Archive for February, 2013

Answer to the “School” challenge

I’m happy to see mostly correct answers to the School coding challenge.

To make things more interesting, let’s start by looking at a naïve (and wrong) solution:

  @Override
  public int hashCode() {
    final int prime = 31;
    int result = 1;
    result = prime * result + ((name == null) ? 0 : name.hashCode());
    result = prime * result + ((nickname == null) ? 0 : nickname.hashCode());
    return result;
  }
  @Override
  public boolean equals(Object obj) {
    // ... details omitted
    return other.nickname.equals(nickname) || other.name.equals(name);
  }

Let’s create two School objects, make sure they are equal, add them to a set and then display this set:

    School school1 = new School("University of Pennsylvania", "upenn");
    School school2 = new School("University of Pennsylvania", "Penn State");
    System.out.println("Equals: " + school1.equals(school2));
    Set<School> schools = Sets.newHashSet();
    schools.add(school1);
    schools.add(school2);
    System.out.println("Set: " + schools);

The output:

Equals: true
Set: [com.beust.School@d8e612c6, com.beust.School@7086780a]

This is obviously wrong and caused by the fact that this implementation breaks several laws, among which: “if two objects are equal, their hashcode should be equal as well”. However, this is clearly not the case here since the two objects instantiated in the main method are equal but their hash code are different, since it’s calculated from both the name and nickname.
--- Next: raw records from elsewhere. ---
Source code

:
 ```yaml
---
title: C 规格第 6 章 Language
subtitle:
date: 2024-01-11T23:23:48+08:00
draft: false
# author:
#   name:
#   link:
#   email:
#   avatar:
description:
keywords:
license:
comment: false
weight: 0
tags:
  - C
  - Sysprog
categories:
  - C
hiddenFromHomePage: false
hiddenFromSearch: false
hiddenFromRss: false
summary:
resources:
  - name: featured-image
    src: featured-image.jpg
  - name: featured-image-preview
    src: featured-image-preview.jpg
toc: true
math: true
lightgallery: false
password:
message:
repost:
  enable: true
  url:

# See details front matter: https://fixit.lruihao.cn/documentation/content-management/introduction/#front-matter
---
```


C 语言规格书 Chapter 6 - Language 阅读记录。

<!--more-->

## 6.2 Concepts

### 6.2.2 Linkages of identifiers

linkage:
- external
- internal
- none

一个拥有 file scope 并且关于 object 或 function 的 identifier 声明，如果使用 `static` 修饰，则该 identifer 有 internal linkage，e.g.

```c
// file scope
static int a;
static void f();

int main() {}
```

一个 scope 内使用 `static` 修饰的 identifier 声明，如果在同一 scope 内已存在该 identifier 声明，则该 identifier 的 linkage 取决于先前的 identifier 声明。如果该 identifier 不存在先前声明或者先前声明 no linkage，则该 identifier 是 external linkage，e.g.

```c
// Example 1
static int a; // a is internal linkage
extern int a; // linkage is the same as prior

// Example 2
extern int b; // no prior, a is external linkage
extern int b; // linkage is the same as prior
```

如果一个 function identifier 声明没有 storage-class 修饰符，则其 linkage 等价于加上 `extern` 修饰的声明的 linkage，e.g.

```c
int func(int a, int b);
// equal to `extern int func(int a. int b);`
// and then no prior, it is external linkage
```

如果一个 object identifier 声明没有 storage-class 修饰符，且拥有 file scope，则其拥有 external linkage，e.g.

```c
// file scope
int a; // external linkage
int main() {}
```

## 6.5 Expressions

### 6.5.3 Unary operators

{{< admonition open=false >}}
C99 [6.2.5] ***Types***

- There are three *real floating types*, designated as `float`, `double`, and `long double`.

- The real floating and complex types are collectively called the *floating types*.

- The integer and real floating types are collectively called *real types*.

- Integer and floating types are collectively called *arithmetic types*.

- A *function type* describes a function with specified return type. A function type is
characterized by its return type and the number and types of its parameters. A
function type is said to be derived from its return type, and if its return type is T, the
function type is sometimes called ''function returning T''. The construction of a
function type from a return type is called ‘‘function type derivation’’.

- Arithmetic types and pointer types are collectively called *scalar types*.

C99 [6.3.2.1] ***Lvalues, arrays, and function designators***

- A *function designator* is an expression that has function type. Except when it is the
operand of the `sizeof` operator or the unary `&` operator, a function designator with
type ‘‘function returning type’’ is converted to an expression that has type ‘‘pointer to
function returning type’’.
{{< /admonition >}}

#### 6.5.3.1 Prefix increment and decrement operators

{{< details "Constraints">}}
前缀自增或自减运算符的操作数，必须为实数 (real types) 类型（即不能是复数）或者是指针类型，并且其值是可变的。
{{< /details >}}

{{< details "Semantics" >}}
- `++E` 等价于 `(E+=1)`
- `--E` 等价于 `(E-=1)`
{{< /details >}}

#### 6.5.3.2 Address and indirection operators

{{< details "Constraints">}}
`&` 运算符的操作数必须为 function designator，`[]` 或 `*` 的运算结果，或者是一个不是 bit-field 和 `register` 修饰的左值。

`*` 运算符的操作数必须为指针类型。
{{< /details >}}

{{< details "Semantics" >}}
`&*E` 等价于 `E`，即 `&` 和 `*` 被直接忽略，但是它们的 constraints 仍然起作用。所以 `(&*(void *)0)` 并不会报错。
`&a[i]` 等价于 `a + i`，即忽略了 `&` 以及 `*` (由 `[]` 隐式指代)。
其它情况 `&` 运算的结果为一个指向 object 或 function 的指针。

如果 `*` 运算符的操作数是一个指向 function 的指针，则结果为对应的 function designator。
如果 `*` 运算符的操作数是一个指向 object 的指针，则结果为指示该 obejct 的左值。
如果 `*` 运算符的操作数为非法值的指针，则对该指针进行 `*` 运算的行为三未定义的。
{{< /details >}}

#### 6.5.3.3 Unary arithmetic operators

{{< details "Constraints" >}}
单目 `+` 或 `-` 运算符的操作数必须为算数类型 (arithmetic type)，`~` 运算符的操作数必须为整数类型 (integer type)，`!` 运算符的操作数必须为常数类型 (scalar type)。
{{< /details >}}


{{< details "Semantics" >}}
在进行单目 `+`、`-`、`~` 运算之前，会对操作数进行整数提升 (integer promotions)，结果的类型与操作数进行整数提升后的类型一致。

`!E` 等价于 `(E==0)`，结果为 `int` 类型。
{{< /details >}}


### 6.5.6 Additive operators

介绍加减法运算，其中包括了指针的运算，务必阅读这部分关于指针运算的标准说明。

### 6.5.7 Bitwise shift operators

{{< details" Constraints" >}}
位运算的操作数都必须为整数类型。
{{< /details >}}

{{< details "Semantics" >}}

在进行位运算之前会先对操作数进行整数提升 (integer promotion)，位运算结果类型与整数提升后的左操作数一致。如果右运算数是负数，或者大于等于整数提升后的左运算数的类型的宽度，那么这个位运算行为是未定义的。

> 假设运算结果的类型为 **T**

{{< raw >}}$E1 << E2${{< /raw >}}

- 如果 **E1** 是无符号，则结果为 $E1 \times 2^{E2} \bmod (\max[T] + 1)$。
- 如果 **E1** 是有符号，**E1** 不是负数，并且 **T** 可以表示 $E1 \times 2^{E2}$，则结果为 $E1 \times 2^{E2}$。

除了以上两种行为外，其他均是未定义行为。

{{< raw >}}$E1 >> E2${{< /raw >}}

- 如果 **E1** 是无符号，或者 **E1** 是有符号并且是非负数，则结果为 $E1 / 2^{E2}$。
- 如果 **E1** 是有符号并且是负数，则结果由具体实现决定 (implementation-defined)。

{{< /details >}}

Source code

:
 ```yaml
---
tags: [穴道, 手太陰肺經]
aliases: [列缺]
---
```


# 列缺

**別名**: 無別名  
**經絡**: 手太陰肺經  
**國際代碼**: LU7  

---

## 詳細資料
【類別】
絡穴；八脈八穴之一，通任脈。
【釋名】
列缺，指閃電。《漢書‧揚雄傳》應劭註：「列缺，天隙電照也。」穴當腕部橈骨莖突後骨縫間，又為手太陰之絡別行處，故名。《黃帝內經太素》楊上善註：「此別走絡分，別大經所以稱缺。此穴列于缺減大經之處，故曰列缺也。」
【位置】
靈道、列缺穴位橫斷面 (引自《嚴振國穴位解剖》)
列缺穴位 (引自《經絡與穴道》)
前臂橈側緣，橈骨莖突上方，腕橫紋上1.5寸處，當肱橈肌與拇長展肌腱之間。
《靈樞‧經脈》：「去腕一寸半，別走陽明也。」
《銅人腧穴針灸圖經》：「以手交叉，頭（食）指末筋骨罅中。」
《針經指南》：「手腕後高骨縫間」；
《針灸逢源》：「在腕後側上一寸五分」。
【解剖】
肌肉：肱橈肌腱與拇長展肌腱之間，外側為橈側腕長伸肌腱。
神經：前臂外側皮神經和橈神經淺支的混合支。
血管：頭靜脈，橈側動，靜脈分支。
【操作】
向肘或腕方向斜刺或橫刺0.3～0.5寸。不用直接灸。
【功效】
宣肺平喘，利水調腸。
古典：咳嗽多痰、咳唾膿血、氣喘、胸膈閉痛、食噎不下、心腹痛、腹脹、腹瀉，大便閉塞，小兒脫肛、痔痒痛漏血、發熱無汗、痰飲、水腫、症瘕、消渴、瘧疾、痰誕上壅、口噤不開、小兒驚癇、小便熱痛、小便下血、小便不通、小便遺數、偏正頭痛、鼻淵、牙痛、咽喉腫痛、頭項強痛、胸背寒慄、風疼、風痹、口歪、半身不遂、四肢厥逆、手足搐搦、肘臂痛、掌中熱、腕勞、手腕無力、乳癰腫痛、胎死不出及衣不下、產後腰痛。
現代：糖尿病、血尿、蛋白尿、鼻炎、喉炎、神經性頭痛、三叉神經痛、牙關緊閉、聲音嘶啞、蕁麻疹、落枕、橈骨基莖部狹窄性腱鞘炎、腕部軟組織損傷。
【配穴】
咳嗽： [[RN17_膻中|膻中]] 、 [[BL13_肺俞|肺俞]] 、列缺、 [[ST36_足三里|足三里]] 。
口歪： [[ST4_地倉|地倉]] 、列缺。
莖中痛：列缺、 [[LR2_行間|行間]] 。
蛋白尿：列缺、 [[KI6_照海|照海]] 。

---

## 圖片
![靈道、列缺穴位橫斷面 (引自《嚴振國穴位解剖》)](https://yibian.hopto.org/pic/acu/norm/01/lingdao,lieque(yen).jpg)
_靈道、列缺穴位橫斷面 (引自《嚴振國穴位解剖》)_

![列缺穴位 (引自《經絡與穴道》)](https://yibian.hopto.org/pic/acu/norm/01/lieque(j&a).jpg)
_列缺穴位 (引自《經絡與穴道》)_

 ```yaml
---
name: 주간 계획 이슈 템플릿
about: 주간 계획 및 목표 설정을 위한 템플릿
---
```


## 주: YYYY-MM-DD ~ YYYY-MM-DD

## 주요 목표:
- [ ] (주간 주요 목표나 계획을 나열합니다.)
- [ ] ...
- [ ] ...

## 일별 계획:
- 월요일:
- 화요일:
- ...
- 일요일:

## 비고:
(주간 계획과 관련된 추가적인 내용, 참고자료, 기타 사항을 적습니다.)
The consequences of such an implementation are disastrous in more ways than one, starting with the fact that your objects cannot reliably be stored in nor retrieved from identity-based collections (e.g. sets and maps).

The only way out of this would be to return a variable hashcode, but this doesn’t make sense since we wouldn’t know what field to base that hash code on.

Most commenters came up with the idea of always returning the same value for hashCode(), regardless of the name and nickname values. This approach is actually correct but it comes at the cost of losing all running time benefits offered by sets and maps, such as constant time retrievals. Instead, Hashmap#get and Set#contains are now linear operations. That’s a pretty bad prank to pull on your coworkers when their collections can contain millions of objects.

So, what’s the best way to solve this problem?

I’m not quite sure. There are several approaches, all with their pros and cons.

The first idea would be to not override equals and hashCode, using their default implementation defined on Object. This implementation (simple reference equality test) is guaranteed to be wrong in most cases, but since you can’t write a correct one, maybe the best approach is to do nothing.

Another approach would be to throw an OperationNotSupportedException in equals/hashCode. The implementation is still wrong but at least, your program will crash loudly if someone attempts to put these objects in an identity-based collection.

Ultimately, you really want to get rid of the fuzzy matching performed in the equals method, so the best approach is probably to perform a first pass on all your School objects and unify all those that are equal under the same id. After this, you can implement equals/hashCode based on this id field.

Coding challenge (“light” edition)

This coding challenge is a bit different from the previous one ([1] [2]) because it is shorter and also a bit more closely tied to Java.

A School has either a name (“Stanford”) or a nickname (“UCSD”) or both.

Your task is to write equals() and hashCode() methods for the School class that satisfy the following requirement: two Schools are identical if they either have the same name or the same nickname.